Thank you, Doug, and good morning. Our guidance on net interest margins is based on numerous assumptions. I’d like to outline my thoughts, which you can then use to evaluate your investment perspective. I categorize this into three key areas. The first area involves our hedging and positioning for interest rate risk. We strive to maintain stability throughout the economic cycle, including during volatile periods, and have had some success in that regard. In most scenarios moving forward, the new hedge rates will likely exceed the rates of maturing hedges, and like other banks, we have strategies in place. I view this first area as a positive factor for us. The second area is related to our business mix.
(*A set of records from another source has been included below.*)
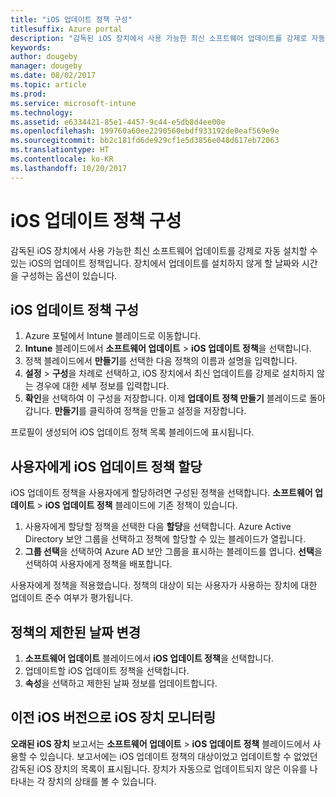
 ```yaml
---
title: "iOS 업데이트 정책 구성"
titlesuffix: Azure portal
description: "감독된 iOS 장치에서 사용 가능한 최신 소프트웨어 업데이트를 강제로 자동 설치하기 위한 iOS의 업데이트 정책을 구성합니다."
keywords: 
author: dougeby
manager: dougeby
ms.date: 08/02/2017
ms.topic: article
ms.prod: 
ms.service: microsoft-intune
ms.technology: 
ms.assetid: e6334421-85e1-4457-9c44-e5db8d4ee00e
ms.openlocfilehash: 199760a60ee2290560ebdf933192de0eaf569e9e
ms.sourcegitcommit: bb2c181fd6de929cf1e5d3856e048d617eb72063
ms.translationtype: HT
ms.contentlocale: ko-KR
ms.lasthandoff: 10/20/2017
---
```

# <a name="configure-ios-update-policies"></a>iOS 업데이트 정책 구성
감독된 iOS 장치에서 사용 가능한 최신 소프트웨어 업데이트를 강제로 자동 설치할 수 있는 iOS의 업데이트 정책입니다. 장치에서 업데이트를 설치하지 않게 할 날짜와 시간을 구성하는 옵션이 있습니다.

## <a name="configure-the-ios-update-policy"></a>iOS 업데이트 정책 구성
1. Azure 포털에서 Intune 블레이드로 이동합니다.
2. **Intune** 블레이드에서 **소프트웨어 업데이트** > **iOS 업데이트 정책**을 선택합니다.
4. 정책 블레이드에서 **만들기**를 선택한 다음 정책의 이름과 설명을 입력합니다.
5. **설정** > **구성**을 차례로 선택하고, iOS 장치에서 최신 업데이트를 강제로 설치하지 않는 경우에 대한 세부 정보를 입력합니다.
6. **확인**을 선택하여 이 구성을 저장합니다. 이제 **업데이트 정책 만들기** 블레이드로 돌아갑니다. **만들기**를 클릭하여 정책을 만들고 설정을 저장합니다.

프로필이 생성되어 iOS 업데이트 정책 목록 블레이드에 표시됩니다.

## <a name="assign-an-ios-update-policy-to-users"></a>사용자에게 iOS 업데이트 정책 할당
iOS 업데이트 정책을 사용자에게 할당하려면 구성된 정책을 선택합니다. **소프트웨어 업데이트** > **iOS 업데이트 정책** 블레이드에 기존 정책이 있습니다.
1. 사용자에게 할당할 정책을 선택한 다음 **할당**을 선택합니다. Azure Active Directory 보안 그룹을 선택하고 정책에 할당할 수 있는 블레이드가 열립니다.
2. **그룹 선택**을 선택하여 Azure AD 보안 그룹을 표시하는 블레이드를 엽니다. **선택**을 선택하여 사용자에게 정책을 배포합니다.

사용자에게 정책을 적용했습니다. 정책의 대상이 되는 사용자가 사용하는 장치에 대한 업데이트 준수 여부가 평가됩니다.

## <a name="change-the-restricted-days-for-the-policy"></a>정책의 제한된 날짜 변경
1. **소프트웨어 업데이트** 블레이드에서 **iOS 업데이트 정책**을 선택합니다.
2. 업데이트할 iOS 업데이트 정책을 선택합니다.
3. **속성**을 선택하고 제한된 날짜 정보를 업데이트합니다.

## <a name="monitor-ios-devices-with-older-ios-versions"></a>이전 iOS 버전으로 iOS 장치 모니터링 
<!-- 1352223 -->
**오래된 iOS 장치** 보고서는 **소프트웨어 업데이트** > **iOS 업데이트 정책** 블레이드에서 사용할 수 있습니다. 보고서에는 iOS 업데이트 정책의 대상이었고 업데이트할 수 없었던 감독된 iOS 장치의 목록이 표시됩니다. 장치가 자동으로 업데이트되지 않은 이유를 나타내는 각 장치의 상태를 볼 수 있습니다.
If you expect higher rates for a longer period or a shift towards GICs over mortgages, as well as potential changes in demand deposits, these customer choices will impact our margins, especially as rates increase. We anticipate that if rates remain steady, this will pose a mild challenge, but it’s not as significant as it once was. The third area concerns the competitive landscape. Competition within Canadian banking is consistently strong across all sectors we operate in, although it remains relatively stable. During times of slower asset and balance sheet growth across the industry, we experience increased competition. However, we don’t adopt a product-focused strategy; rather, we aim to balance margin and volume based on our target customer segments and shareholder interests. When I combine all these factors, I see a slight advantage from the first category, a moderate challenge from the second, and a neutral position from the third. Overall, I come to a flat outlook, but if pressed, I would lean slightly positive due to the potential benefits in the first area. This thought process applies when analyzing Canadian Personal and Commercial Banking, and further down to Commercial Banking and Wealth. The guidance I provided doesn’t account for the impact of benchmark reform, which is set to remain relevant for another quarter or two. We’ll strive to be as clear as possible in explaining what’s happening to our core margins moving forward.
So let me consider this; the hedging is managed at the corporate level, which is a positive aspect. As for the Canadian Commercial side, is that a standard level of margin we should expect moving forward? Is there anything out of the ordinary that I need to take into account?
I would clarify slightly: the hedging doesn't come through the corporate. The hedging, the factoring strategy has the benefit that gets fed into the businesses over time. What you're seeing in corporate is largely the normalization of some of the treasury volatility that you otherwise would see when rates are spiking. We do try to insulate the business and the customer-facing businesses from some of that volatility because we want them focused on serving the client and growing the business the right way and they need stability to do that. The Commercial Banking margin, yes, that’s around these levels; we are assuming from here, a number of moving parts really and it's a bit of a noisy quarter on the Commercial Banking margin. All the things that have effectuated are generally stabilizing and so we would suggest more stability from here in that margin.
Appreciate the color. Thank you.
Thank you. A following question is from Ebrahim Poonawala from Bank of America. Please go ahead.
Hey, good morning. I just had a question, maybe a multi-part question on the outlook for CET1 capital build from the 13.1%. If you could just respond maybe, Frank, Rob, and maybe even Victor around how we should think about RWA migration from your balance sheet growth. Balance sheet has been shrinking about balance sheet growth. And then finally how should we think about inorganic deployment—is it too early for buybacks? When we think about the strategy of impact, maybe open to US M&A. So thank you.
So, Ebrahim, thanks for the question. Capital is always an important area to focus on, and we're very pleased with the progress that we've made over the past year. We've built 120 basis points in capital from this time last year. That was a very deliberate focus of the leadership team to continually focus on our strategy that we've laid out, a client-focused strategy, high-quality returns, and increasingly over time, capital light, generating capital for our business. We were pretty clear about how we're thinking about the discount of the DRIP; which we've made official in this quarter. We saw some credit migration, which I think reflects the reality of what we see out in the marketplace. Our strategy is working. What I'll do with this question is hand it off to Frank on credit migration, just to give you a little bit of a double click there. Then we can move on to any other questions you might have in your multi-part question, Ebrahim.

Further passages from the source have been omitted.